YOUR OBJECTIVE:
An image-free, verbatim transcription of the records is the expected result.
[WORKING DATA — start]
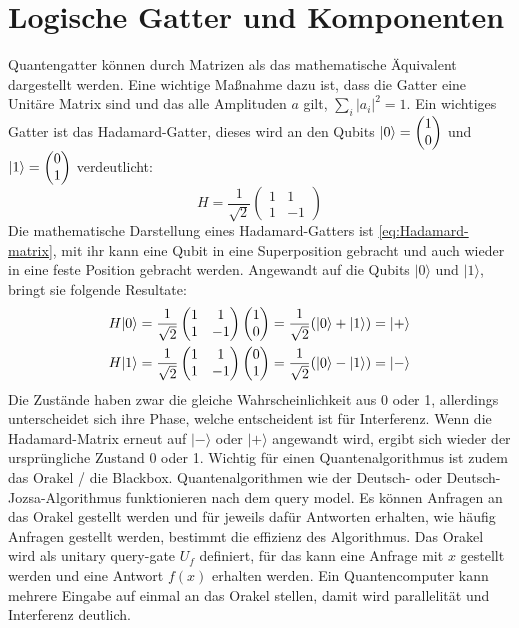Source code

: \section{Logische Gatter und Komponenten}
Quantengatter können durch Matrizen als das mathematische Äquivalent dargestellt werden.
Eine wichtige Maßnahme dazu ist, dass die Gatter eine Unitäre Matrix sind und das alle Amplituden $a$ gilt, $\sum_{i}{|a_i|}^2=1$.
Ein wichtiges Gatter ist das Hadamard-Gatter, dieses wird an den Qubits $|0\rangle=\begin{pmatrix}1\\0\end{pmatrix}$ und $|1\rangle=\begin{pmatrix}0\\1\end{pmatrix}$ verdeutlicht:
\begin{equation}
    H = \frac{1}{\sqrt{2}}
    \begin{pmatrix}
        1 & 1\\
        1 & -1
    \end{pmatrix}
    \label{eq:Hadamard-matrix}
\end{equation}
Die mathematische Darstellung eines Hadamard-Gatters ist \ref{eq:Hadamard-matrix}, mit ihr kann eine Qubit in eine Superposition gebracht und auch wieder in eine feste Position gebracht werden.
Angewandt auf die Qubits $|0\rangle$ und $|1\rangle$, bringt sie folgende Resultate:
\begin{align}
    H|0\rangle =  \frac{1}{\sqrt{2}} \begin{pmatrix} 1 & 1 \\ 1 & -1 \end{pmatrix}  \begin{pmatrix}1\\0\end{pmatrix} = \frac{1}{\sqrt{2}}(|0\rangle+|1\rangle) = |+\rangle\\
    H|1\rangle =  \frac{1}{\sqrt{2}} \begin{pmatrix} 1 & 1 \\ 1 & -1 \end{pmatrix}  \begin{pmatrix}0\\1\end{pmatrix} = \frac{1}{\sqrt{2}}(|0\rangle-|1\rangle) = |-\rangle
\end{align}
Die Zustände haben zwar die gleiche Wahrscheinlichkeit aus 0 oder 1, allerdings unterscheidet sich ihre Phase, welche entscheident ist für Interferenz.
Wenn die Hadamard-Matrix erneut auf $|-\rangle$ oder $|+\rangle$ angewandt wird, ergibt sich wieder der ursprüngliche Zustand 0 oder 1.
Wichtig für einen Quantenalgorithmus ist zudem das Orakel / die Blackbox.
Quantenalgorithmen wie der Deutsch- oder Deutsch-Jozsa-Algorithmus funktionieren nach dem query model.
Es können Anfragen an das Orakel gestellt werden und für jeweils dafür Antworten erhalten, wie häufig Anfragen gestellt werden, bestimmt die effizienz des Algorithmus.
Das Orakel wird als unitary query-gate $U_f$ definiert, für das kann eine Anfrage mit $x$ gestellt werden und eine Antwort $f(x)$ erhalten werden.
Ein Quantencomputer kann mehrere Eingabe auf einmal an das Orakel stellen, damit wird parallelität und Interferenz deutlich.

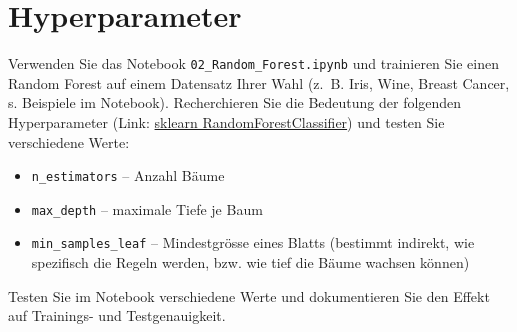 \section{Hyperparameter}

\begin{myexercise}
    Verwenden Sie das Notebook \texttt{02\_Random\_Forest.ipynb} und trainieren Sie einen Random Forest auf einem Datensatz Ihrer Wahl (z.~B. Iris, Wine, Breast Cancer, s. Beispiele im Notebook). Recherchieren Sie die Bedeutung der folgenden Hyperparameter (Link: \href{https://scikit-learn.org/stable/modules/generated/sklearn.ensemble.RandomForestClassifier.html}{sklearn RandomForestClassifier}) und testen Sie verschiedene Werte:

    \begin{itemize}
        \item \texttt{n\_estimators} -- Anzahl Bäume
        \item \texttt{max\_depth} -- maximale Tiefe je Baum
        \item \texttt{min\_samples\_leaf} -- Mindestgrösse eines Blatts (bestimmt indirekt, wie spezifisch die Regeln werden, bzw. wie tief die Bäume wachsen können)
    \end{itemize}
    Testen Sie im Notebook verschiedene Werte und dokumentieren Sie den Effekt
    auf Trainings- und Testgenauigkeit.


\end{myexercise}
[WORKING DATA — finish]
RESPONSE:
Source code

: \section{Logische Gatter und Komponenten}
Quantengatter können durch Matrizen als das mathematische Äquivalent dargestellt werden.
Eine wichtige Maßnahme dazu ist, dass die Gatter eine Unitäre Matrix sind und das alle Amplituden $a$ gilt, $\sum_{i}{|a_i|}^2=1$.
Ein wichtiges Gatter ist das Hadamard-Gatter, dieses wird an den Qubits $|0\rangle=\begin{pmatrix}1\\0\end{pmatrix}$ und $|1\rangle=\begin{pmatrix}0\\1\end{pmatrix}$ verdeutlicht:
\begin{equation}
    H = \frac{1}{\sqrt{2}}
    \begin{pmatrix}
        1 & 1\\
        1 & -1
    \end{pmatrix}
    \label{eq:Hadamard-matrix}
\end{equation}
Die mathematische Darstellung eines Hadamard-Gatters ist \ref{eq:Hadamard-matrix}, mit ihr kann eine Qubit in eine Superposition gebracht und auch wieder in eine feste Position gebracht werden.
Angewandt auf die Qubits $|0\rangle$ und $|1\rangle$, bringt sie folgende Resultate:
\begin{align}
    H|0\rangle =  \frac{1}{\sqrt{2}} \begin{pmatrix} 1 & 1 \\ 1 & -1 \end{pmatrix}  \begin{pmatrix}1\\0\end{pmatrix} = \frac{1}{\sqrt{2}}(|0\rangle+|1\rangle) = |+\rangle\\
    H|1\rangle =  \frac{1}{\sqrt{2}} \begin{pmatrix} 1 & 1 \\ 1 & -1 \end{pmatrix}  \begin{pmatrix}0\\1\end{pmatrix} = \frac{1}{\sqrt{2}}(|0\rangle-|1\rangle) = |-\rangle
\end{align}
Die Zustände haben zwar die gleiche Wahrscheinlichkeit aus 0 oder 1, allerdings unterscheidet sich ihre Phase, welche entscheident ist für Interferenz.
Wenn die Hadamard-Matrix erneut auf $|-\rangle$ oder $|+\rangle$ angewandt wird, ergibt sich wieder der ursprüngliche Zustand 0 oder 1.
Wichtig für einen Quantenalgorithmus ist zudem das Orakel / die Blackbox.
Quantenalgorithmen wie der Deutsch- oder Deutsch-Jozsa-Algorithmus funktionieren nach dem query model.
Es können Anfragen an das Orakel gestellt werden und für jeweils dafür Antworten erhalten, wie häufig Anfragen gestellt werden, bestimmt die effizienz des Algorithmus.
Das Orakel wird als unitary query-gate $U_f$ definiert, für das kann eine Anfrage mit $x$ gestellt werden und eine Antwort $f(x)$ erhalten werden.
Ein Quantencomputer kann mehrere Eingabe auf einmal an das Orakel stellen, damit wird parallelität und Interferenz deutlich.

 \section{Hyperparameter}

\begin{myexercise}
    Verwenden Sie das Notebook \texttt{02\_Random\_Forest.ipynb} und trainieren Sie einen Random Forest auf einem Datensatz Ihrer Wahl (z.~B. Iris, Wine, Breast Cancer, s. Beispiele im Notebook). Recherchieren Sie die Bedeutung der folgenden Hyperparameter (Link: \href{https://scikit-learn.org/stable/modules/generated/sklearn.ensemble.RandomForestClassifier.html}{sklearn RandomForestClassifier}) und testen Sie verschiedene Werte:

    \begin{itemize}
        \item \texttt{n\_estimators} -- Anzahl Bäume
        \item \texttt{max\_depth} -- maximale Tiefe je Baum
        \item \texttt{min\_samples\_leaf} -- Mindestgrösse eines Blatts (bestimmt indirekt, wie spezifisch die Regeln werden, bzw. wie tief die Bäume wachsen können)
    \end{itemize}
    Testen Sie im Notebook verschiedene Werte und dokumentieren Sie den Effekt
    auf Trainings- und Testgenauigkeit.


\end{myexercise}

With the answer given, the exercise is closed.